=== THE TASK ===
The whole listing below is to be repeated without alteration.
══════════
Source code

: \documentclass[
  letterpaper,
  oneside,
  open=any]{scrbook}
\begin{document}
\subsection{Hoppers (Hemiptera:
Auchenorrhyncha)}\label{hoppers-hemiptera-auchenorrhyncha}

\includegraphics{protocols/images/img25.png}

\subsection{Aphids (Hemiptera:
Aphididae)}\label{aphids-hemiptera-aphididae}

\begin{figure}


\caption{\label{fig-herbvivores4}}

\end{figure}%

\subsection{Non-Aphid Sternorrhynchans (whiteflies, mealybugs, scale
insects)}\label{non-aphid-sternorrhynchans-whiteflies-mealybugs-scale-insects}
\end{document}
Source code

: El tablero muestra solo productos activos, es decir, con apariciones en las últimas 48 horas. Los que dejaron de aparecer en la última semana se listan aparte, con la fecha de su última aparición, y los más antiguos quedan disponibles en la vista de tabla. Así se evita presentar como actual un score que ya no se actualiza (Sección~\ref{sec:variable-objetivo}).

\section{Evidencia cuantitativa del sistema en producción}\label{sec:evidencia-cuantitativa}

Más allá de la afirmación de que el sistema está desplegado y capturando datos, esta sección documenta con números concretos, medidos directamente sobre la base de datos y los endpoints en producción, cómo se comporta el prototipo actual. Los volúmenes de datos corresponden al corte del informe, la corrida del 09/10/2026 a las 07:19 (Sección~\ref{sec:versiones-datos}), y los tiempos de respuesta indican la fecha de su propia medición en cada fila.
══════════
=== TASK SOLUTION ===
Source code

: \documentclass[
  letterpaper,
  oneside,
  open=any]{scrbook}
\begin{document}
\subsection{Hoppers (Hemiptera:
Auchenorrhyncha)}\label{hoppers-hemiptera-auchenorrhyncha}

\includegraphics{protocols/images/img25.png}

\subsection{Aphids (Hemiptera:
Aphididae)}\label{aphids-hemiptera-aphididae}

\begin{figure}


\caption{\label{fig-herbvivores4}}

\end{figure}%

\subsection{Non-Aphid Sternorrhynchans (whiteflies, mealybugs, scale
insects)}\label{non-aphid-sternorrhynchans-whiteflies-mealybugs-scale-insects}
\end{document}
Source code

: El tablero muestra solo productos activos, es decir, con apariciones en las últimas 48 horas. Los que dejaron de aparecer en la última semana se listan aparte, con la fecha de su última aparición, y los más antiguos quedan disponibles en la vista de tabla. Así se evita presentar como actual un score que ya no se actualiza (Sección~\ref{sec:variable-objetivo}).

\section{Evidencia cuantitativa del sistema en producción}\label{sec:evidencia-cuantitativa}

Más allá de la afirmación de que el sistema está desplegado y capturando datos, esta sección documenta con números concretos, medidos directamente sobre la base de datos y los endpoints en producción, cómo se comporta el prototipo actual. Los volúmenes de datos corresponden al corte del informe, la corrida del 09/10/2026 a las 07:19 (Sección~\ref{sec:versiones-datos}), y los tiempos de respuesta indican la fecha de su propia medición en cada fila.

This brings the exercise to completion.